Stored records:

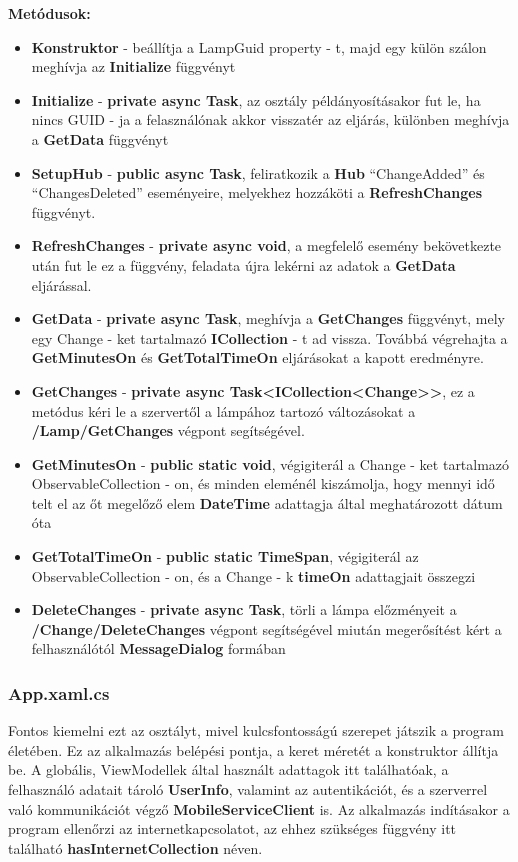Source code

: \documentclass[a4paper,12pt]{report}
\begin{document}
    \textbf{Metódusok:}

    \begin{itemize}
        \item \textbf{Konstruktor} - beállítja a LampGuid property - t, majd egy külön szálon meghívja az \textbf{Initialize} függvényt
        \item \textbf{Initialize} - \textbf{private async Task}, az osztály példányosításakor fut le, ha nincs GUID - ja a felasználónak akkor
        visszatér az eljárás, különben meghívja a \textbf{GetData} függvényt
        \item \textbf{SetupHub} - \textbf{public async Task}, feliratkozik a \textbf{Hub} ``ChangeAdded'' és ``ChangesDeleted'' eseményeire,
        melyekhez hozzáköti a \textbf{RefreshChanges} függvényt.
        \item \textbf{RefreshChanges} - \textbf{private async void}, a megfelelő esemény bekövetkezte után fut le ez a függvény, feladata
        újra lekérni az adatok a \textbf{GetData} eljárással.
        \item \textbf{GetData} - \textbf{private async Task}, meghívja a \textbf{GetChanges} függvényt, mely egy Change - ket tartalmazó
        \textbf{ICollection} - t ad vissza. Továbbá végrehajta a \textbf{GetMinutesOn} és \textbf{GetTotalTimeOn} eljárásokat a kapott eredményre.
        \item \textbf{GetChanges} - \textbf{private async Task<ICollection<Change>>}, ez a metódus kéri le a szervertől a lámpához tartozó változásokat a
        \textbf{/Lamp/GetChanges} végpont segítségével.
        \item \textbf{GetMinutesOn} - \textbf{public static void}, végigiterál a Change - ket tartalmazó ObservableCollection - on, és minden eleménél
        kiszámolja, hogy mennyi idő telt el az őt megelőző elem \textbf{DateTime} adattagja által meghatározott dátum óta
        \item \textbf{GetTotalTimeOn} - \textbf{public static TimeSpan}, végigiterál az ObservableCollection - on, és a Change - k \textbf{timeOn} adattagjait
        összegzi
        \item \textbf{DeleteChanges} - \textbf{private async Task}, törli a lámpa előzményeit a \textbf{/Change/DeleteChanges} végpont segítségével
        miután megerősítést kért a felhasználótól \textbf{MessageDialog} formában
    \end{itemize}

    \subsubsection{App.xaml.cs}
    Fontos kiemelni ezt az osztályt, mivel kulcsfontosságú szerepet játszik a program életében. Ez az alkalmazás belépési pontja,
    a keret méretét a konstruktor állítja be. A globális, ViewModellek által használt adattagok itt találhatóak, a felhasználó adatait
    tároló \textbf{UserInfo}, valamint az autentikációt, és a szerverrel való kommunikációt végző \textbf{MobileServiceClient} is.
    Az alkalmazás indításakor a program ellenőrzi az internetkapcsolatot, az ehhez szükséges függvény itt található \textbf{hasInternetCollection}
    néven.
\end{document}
---
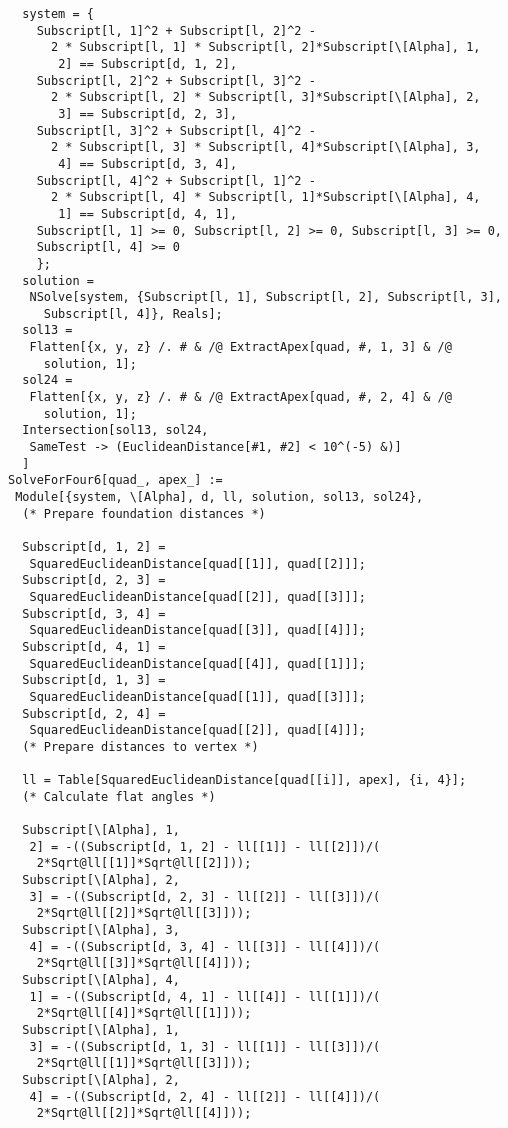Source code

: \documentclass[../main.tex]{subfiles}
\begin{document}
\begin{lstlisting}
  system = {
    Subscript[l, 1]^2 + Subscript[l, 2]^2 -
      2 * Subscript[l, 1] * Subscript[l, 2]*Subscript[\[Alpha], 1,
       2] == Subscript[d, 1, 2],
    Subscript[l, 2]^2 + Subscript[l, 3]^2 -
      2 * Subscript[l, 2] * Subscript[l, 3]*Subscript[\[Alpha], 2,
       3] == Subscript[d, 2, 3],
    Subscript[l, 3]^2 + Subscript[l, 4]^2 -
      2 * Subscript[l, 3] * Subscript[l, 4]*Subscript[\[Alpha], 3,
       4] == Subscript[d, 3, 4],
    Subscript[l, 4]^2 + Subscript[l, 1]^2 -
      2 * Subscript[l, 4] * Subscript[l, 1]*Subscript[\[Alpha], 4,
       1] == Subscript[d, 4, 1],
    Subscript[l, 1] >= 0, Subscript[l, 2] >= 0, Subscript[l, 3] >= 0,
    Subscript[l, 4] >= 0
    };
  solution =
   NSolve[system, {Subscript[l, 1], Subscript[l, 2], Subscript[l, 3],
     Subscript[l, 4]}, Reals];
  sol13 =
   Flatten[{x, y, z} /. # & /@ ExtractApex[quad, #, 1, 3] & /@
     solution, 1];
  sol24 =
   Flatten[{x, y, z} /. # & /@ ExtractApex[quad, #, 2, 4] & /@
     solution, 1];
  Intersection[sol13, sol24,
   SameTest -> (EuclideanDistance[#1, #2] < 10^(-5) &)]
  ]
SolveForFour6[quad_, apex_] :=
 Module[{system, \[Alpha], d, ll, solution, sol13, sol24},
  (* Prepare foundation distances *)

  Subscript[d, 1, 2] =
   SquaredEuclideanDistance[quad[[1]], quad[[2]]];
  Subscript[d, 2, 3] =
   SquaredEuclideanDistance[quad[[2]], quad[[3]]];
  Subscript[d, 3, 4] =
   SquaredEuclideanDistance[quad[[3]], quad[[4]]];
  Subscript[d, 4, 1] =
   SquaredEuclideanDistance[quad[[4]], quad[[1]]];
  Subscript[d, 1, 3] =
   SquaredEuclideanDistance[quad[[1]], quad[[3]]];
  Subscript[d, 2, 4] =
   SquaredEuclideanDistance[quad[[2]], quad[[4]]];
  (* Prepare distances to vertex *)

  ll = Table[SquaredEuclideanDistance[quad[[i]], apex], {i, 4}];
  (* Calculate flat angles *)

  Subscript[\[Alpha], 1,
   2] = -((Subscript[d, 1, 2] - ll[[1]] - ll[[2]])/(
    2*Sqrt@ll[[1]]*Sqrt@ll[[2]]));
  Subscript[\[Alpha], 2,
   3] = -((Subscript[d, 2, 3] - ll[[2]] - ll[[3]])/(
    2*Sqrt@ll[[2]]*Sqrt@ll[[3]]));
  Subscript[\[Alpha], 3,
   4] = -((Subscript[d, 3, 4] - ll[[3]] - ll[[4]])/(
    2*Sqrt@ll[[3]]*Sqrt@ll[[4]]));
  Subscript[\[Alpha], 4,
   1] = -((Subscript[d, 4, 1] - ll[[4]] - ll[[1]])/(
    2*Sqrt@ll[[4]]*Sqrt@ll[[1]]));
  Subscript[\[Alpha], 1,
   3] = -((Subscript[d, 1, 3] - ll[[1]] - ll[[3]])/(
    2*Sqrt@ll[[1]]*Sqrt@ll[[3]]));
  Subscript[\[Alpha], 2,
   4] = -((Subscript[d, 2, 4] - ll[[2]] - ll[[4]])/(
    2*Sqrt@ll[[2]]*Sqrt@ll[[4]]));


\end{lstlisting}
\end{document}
---
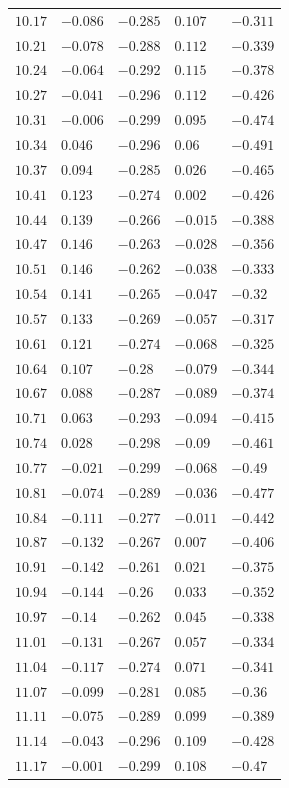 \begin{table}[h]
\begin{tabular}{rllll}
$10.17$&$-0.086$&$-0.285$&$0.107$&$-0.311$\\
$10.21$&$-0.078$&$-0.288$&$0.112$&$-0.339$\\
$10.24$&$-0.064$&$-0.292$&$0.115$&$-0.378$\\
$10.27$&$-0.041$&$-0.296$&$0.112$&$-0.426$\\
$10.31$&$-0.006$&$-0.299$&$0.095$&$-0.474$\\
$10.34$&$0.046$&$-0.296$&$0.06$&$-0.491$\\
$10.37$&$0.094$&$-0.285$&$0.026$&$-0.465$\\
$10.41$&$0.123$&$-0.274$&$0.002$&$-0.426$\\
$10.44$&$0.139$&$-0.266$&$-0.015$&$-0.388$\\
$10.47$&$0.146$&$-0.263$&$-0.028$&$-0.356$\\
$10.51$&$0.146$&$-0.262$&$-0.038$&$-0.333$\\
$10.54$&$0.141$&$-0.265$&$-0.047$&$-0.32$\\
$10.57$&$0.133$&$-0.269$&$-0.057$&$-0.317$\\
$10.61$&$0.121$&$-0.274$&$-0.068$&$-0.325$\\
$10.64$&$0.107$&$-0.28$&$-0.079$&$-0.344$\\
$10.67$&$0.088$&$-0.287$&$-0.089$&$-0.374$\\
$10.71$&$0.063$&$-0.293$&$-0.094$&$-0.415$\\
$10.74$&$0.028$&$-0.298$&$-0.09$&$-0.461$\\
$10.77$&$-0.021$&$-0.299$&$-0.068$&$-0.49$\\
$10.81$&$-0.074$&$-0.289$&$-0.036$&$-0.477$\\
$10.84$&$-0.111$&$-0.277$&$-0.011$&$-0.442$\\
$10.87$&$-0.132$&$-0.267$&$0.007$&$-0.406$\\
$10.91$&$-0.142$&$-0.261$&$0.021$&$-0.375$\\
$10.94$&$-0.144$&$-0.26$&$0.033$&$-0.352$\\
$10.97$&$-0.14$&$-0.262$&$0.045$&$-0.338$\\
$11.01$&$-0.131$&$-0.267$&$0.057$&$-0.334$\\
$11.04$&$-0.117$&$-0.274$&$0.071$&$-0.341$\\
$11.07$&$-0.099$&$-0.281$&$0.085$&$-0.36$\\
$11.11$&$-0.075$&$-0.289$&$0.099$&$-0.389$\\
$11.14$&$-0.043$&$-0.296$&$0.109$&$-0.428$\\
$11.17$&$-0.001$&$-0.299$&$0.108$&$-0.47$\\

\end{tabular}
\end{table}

- WORK TASK
If a line in the entries above contains "documentclass", report it.

- SOLUTION FOR THIS TASK
: \documentclass[a4paper,12pt]{report}
: \documentclass[../main.tex]{subfiles}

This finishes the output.